Task instructions ▸ Which lines of the records contain the word "quad"? Show each of them.

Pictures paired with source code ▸

------

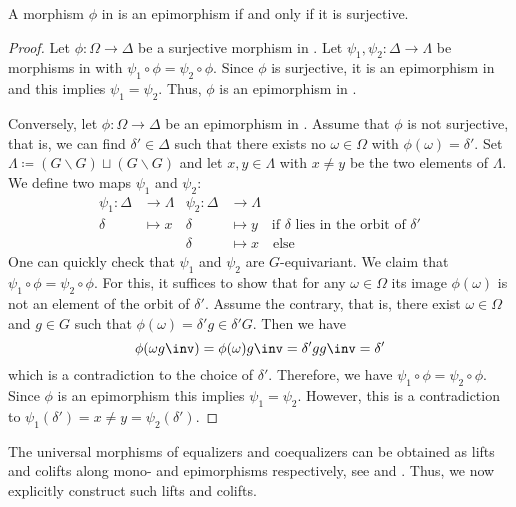 \begin{prop}[Epimorphisms]
A morphism $\phi$ in \Gset{} is an epimorphism if and only if it is surjective.
\end{prop} 
\begin{proof}
Let $\phi\colon \Omega \to \Delta$ be a surjective morphism in \Gset{}. Let $\psi_1,\psi_2\colon \Delta \to \Lambda$ be morphisms in \Gset{} with $\psi_1 \circ \phi = \psi_2 \circ \phi$. Since $\phi$ is surjective, it is an epimorphism in \Set{} and this implies $\psi_1 = \psi_2$. Thus, $\phi$ is an epimorphism in \Gset{}.

Conversely, let $\phi\colon \Omega \to \Delta$ be an epimorphism in \Gset{}. Assume that $\phi$ is not surjective, that is, we can find $\delta' \in \Delta$ such that there exists no $\omega \in \Omega$ with $\phi(\omega) = \delta'$. Set $\Lambda \coloneqq (G \backslash G) \sqcup (G \backslash G)$ and let $x,y \in \Lambda$ with $x \neq y$ be the two elements of $\Lambda$. We define two maps $\psi_1$ and $\psi_2$:
\begin{align*}
\psi_1\colon \Delta &\to \Lambda & \psi_2\colon \Delta &\to \Lambda\\
\delta &\mapsto x & \delta &\mapsto y\quad\text{if $\delta$ lies in the orbit of $\delta'$}\\
& & \delta &\mapsto x\quad\text{else}
\end{align*}
One can quickly check that $\psi_1$ and $\psi_2$ are $G$-equivariant. We claim that $\psi_1 \circ \phi = \psi_2 \circ \phi$. For this, it suffices to show that for any $\omega \in \Omega$ its image $\phi(\omega)$ is not an element of the orbit of $\delta'$. Assume the contrary, that is, there exist $\omega \in \Omega$ and $g \in G$ such that $\phi(\omega) = \delta' g \in \delta' G$. Then we have \[\phi(\omega g \inv) = \phi(\omega) g\inv = \delta' g g\inv = \delta'\] which is a contradiction to the choice of $\delta'$. Therefore, we have $\psi_1 \circ \phi = \psi_2 \circ \phi$. Since $\phi$ is an epimorphism this implies $\psi_1 = \psi_2$. However, this is a contradiction to $\psi_1(\delta') = x \neq y = \psi_2(\delta')$.
\end{proof}

The universal morphisms of equalizers and coequalizers can be obtained as lifts and colifts along mono- and epimorphisms respectively, see  and . Thus, we now explicitly construct such lifts and colifts.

------

Answer section ▸
\delta &\mapsto x & \delta &\mapsto y\quad\text{if $\delta$ lies in the orbit of $\delta'$}\\
& & \delta &\mapsto x\quad\text{else}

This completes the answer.